**Task brief:** Work out how many lines of the listing below hold the word "parencite", and give that number only.
*** Opening Available data ***
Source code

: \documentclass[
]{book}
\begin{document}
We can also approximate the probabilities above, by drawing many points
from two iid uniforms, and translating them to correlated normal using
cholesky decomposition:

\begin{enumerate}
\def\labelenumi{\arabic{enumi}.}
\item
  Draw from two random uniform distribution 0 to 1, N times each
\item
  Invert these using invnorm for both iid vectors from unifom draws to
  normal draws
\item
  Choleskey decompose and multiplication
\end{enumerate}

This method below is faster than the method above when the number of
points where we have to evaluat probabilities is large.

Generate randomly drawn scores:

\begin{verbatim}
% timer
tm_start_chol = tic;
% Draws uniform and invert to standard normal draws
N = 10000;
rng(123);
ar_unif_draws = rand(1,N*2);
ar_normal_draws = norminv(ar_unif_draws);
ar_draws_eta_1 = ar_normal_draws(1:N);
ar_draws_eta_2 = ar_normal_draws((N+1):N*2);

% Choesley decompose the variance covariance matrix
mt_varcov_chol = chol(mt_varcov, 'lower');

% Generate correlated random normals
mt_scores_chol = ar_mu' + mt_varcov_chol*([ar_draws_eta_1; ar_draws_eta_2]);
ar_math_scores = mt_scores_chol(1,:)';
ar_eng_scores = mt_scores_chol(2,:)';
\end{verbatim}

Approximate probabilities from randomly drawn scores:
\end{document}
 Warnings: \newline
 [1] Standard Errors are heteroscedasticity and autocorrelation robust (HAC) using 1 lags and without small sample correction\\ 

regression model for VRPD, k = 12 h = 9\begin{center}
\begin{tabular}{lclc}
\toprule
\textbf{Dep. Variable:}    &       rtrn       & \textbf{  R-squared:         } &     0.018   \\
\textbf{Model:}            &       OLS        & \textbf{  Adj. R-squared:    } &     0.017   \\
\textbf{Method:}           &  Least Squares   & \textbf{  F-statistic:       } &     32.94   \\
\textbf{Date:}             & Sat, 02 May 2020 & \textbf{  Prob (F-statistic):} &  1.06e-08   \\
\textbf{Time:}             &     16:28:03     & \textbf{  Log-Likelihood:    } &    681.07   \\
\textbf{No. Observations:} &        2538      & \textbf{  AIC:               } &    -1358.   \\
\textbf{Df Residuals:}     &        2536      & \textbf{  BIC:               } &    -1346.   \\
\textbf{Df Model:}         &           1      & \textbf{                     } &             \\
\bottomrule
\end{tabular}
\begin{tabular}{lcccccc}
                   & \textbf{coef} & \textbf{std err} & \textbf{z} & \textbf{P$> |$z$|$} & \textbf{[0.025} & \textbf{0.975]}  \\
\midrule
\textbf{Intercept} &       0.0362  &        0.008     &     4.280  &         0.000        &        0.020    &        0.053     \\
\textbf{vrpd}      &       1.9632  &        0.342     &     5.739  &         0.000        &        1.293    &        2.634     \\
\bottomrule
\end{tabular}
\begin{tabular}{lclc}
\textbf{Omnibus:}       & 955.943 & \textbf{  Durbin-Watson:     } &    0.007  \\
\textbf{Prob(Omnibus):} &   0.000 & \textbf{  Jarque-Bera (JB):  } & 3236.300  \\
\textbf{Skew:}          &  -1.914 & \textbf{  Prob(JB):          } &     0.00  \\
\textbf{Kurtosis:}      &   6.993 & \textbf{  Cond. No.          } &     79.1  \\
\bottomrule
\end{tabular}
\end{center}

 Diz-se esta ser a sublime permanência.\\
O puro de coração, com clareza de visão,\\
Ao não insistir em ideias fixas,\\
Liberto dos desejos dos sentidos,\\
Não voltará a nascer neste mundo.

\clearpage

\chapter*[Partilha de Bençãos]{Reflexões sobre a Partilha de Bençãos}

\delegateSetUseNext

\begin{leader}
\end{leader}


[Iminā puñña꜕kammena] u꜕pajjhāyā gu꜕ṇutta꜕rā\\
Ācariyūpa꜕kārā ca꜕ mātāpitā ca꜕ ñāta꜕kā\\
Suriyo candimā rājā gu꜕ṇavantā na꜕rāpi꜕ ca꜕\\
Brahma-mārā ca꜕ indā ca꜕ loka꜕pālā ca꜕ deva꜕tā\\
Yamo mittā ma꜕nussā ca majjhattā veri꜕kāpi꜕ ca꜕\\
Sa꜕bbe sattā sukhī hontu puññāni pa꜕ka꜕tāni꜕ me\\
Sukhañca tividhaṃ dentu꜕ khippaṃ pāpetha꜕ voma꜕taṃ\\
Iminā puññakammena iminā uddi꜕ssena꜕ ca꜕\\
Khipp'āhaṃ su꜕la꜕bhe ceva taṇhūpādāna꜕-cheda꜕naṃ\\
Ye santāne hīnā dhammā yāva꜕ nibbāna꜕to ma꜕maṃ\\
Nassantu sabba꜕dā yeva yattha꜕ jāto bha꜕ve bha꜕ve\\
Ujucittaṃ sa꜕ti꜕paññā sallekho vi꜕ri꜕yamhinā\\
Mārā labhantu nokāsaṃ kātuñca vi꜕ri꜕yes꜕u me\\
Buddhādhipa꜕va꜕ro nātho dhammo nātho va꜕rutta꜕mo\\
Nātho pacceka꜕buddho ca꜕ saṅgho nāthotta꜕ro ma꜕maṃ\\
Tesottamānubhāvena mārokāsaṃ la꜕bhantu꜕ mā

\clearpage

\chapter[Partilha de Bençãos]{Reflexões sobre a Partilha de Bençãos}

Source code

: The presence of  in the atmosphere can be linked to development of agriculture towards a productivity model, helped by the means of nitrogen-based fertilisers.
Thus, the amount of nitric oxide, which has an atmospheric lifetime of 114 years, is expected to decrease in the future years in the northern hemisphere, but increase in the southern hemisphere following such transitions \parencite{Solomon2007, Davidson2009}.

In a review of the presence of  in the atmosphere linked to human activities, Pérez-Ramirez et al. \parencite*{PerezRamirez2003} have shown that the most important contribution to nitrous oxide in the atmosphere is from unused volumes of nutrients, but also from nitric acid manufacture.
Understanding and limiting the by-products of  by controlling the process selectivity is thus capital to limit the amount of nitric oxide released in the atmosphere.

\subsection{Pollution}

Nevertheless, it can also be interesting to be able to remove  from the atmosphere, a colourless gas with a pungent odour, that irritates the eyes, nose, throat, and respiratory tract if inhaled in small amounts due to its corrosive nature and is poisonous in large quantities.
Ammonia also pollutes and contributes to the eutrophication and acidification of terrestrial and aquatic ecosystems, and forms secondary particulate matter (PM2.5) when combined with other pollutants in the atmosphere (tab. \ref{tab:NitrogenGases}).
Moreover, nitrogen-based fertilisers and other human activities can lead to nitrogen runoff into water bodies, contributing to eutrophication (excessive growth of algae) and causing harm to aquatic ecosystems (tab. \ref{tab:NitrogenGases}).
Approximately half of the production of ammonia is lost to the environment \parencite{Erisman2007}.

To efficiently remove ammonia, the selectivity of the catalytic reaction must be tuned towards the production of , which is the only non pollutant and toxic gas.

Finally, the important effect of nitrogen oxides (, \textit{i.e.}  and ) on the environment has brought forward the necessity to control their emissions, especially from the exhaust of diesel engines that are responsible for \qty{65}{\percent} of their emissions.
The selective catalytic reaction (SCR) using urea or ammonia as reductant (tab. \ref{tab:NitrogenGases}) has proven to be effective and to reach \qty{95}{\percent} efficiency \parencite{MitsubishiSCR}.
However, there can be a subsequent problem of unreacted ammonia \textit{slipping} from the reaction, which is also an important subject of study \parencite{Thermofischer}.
*** Closing Available data ***
**Task result:** 5